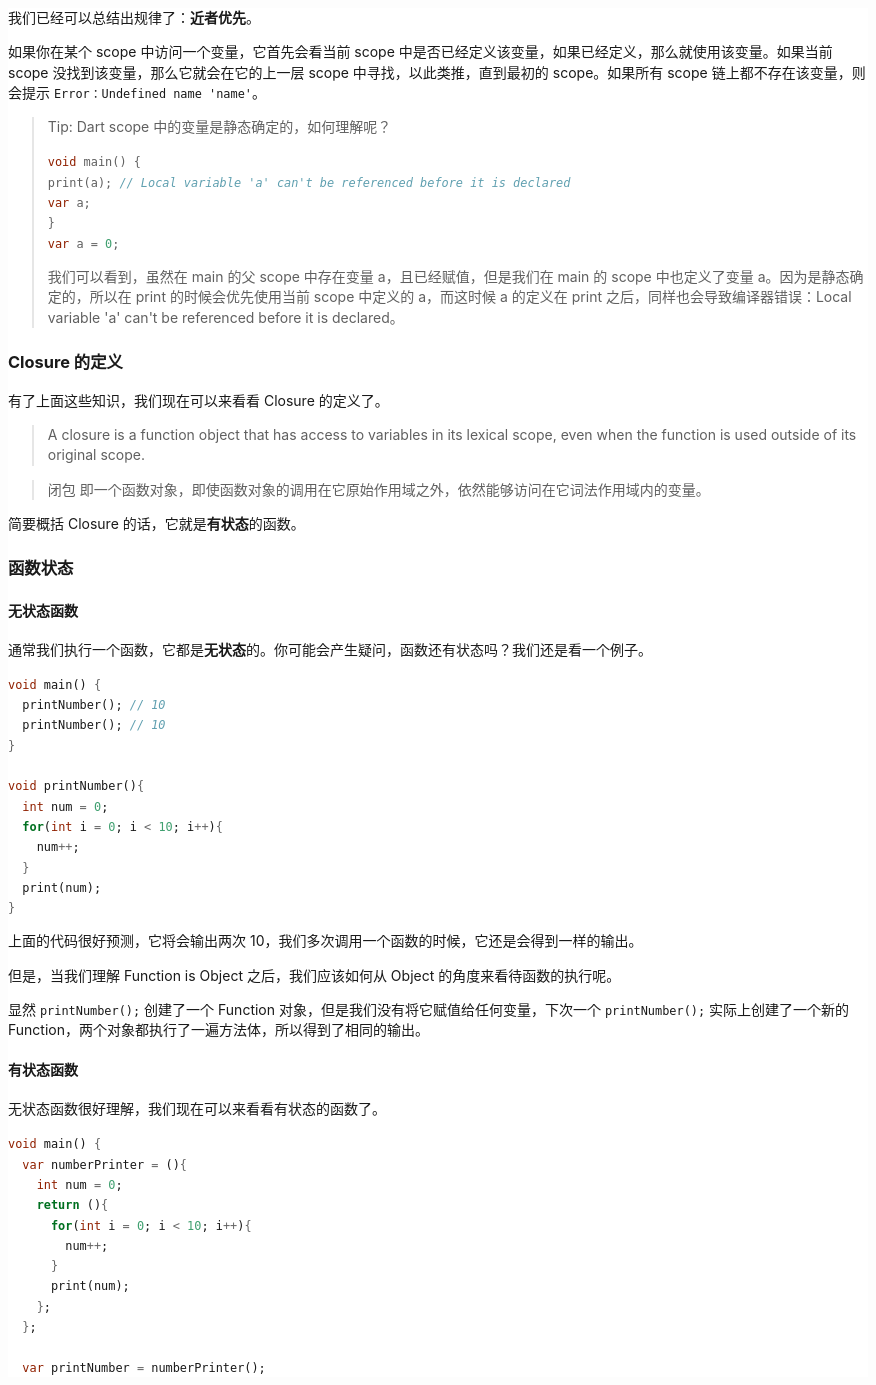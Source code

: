 我们已经可以总结出规律了：**近者优先**。

如果你在某个 scope 中访问一个变量，它首先会看当前 scope 中是否已经定义该变量，如果已经定义，那么就使用该变量。如果当前 scope 没找到该变量，那么它就会在它的上一层 scope 中寻找，以此类推，直到最初的 scope。如果所有 scope 链上都不存在该变量，则会提示 `Error：Undefined name 'name'`。

> Tip: Dart scope 中的变量是静态确定的，如何理解呢？
>
> ``` dart
> void main() {
> print(a); // Local variable 'a' can't be referenced before it is declared
> var a;
> }
> var a = 0;
> ```
>
> 我们可以看到，虽然在 main 的父 scope 中存在变量 a，且已经赋值，但是我们在 main 的 scope 中也定义了变量 a。因为是静态确定的，所以在 print 的时候会优先使用当前 scope 中定义的 a，而这时候 a 的定义在 print 之后，同样也会导致编译器错误：Local variable 'a' can't be referenced before it is declared。

### Closure 的定义
有了上面这些知识，我们现在可以来看看 Closure 的定义了。
> A closure is a function object that has access to variables in its lexical scope, even when the function is used outside of its original scope.

> 闭包 即一个函数对象，即使函数对象的调用在它原始作用域之外，依然能够访问在它词法作用域内的变量。

简要概括 Closure 的话，它就是**有状态**的函数。
### 函数状态
#### 无状态函数
通常我们执行一个函数，它都是**无状态**的。你可能会产生疑问，函数还有状态吗？我们还是看一个例子。
``` dart
void main() {
  printNumber(); // 10
  printNumber(); // 10
}

void printNumber(){
  int num = 0;
  for(int i = 0; i < 10; i++){
    num++;
  }
  print(num);
}
```
上面的代码很好预测，它将会输出两次 10，我们多次调用一个函数的时候，它还是会得到一样的输出。

但是，当我们理解 Function is Object 之后，我们应该如何从 Object 的角度来看待函数的执行呢。

显然 `printNumber();` 创建了一个 Function 对象，但是我们没有将它赋值给任何变量，下次一个 `printNumber();` 实际上创建了一个新的 Function，两个对象都执行了一遍方法体，所以得到了相同的输出。

#### 有状态函数
无状态函数很好理解，我们现在可以来看看有状态的函数了。
``` dart
void main() {
  var numberPrinter = (){
    int num = 0;
    return (){
      for(int i = 0; i < 10; i++){
        num++;
      }
      print(num);
    };
  };
  
  var printNumber = numberPrinter();
```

Activity: Search the data above for the string "numberPrinter". Report every line where it is found.

Written answer:
  var numberPrinter = (){
  var printNumber = numberPrinter();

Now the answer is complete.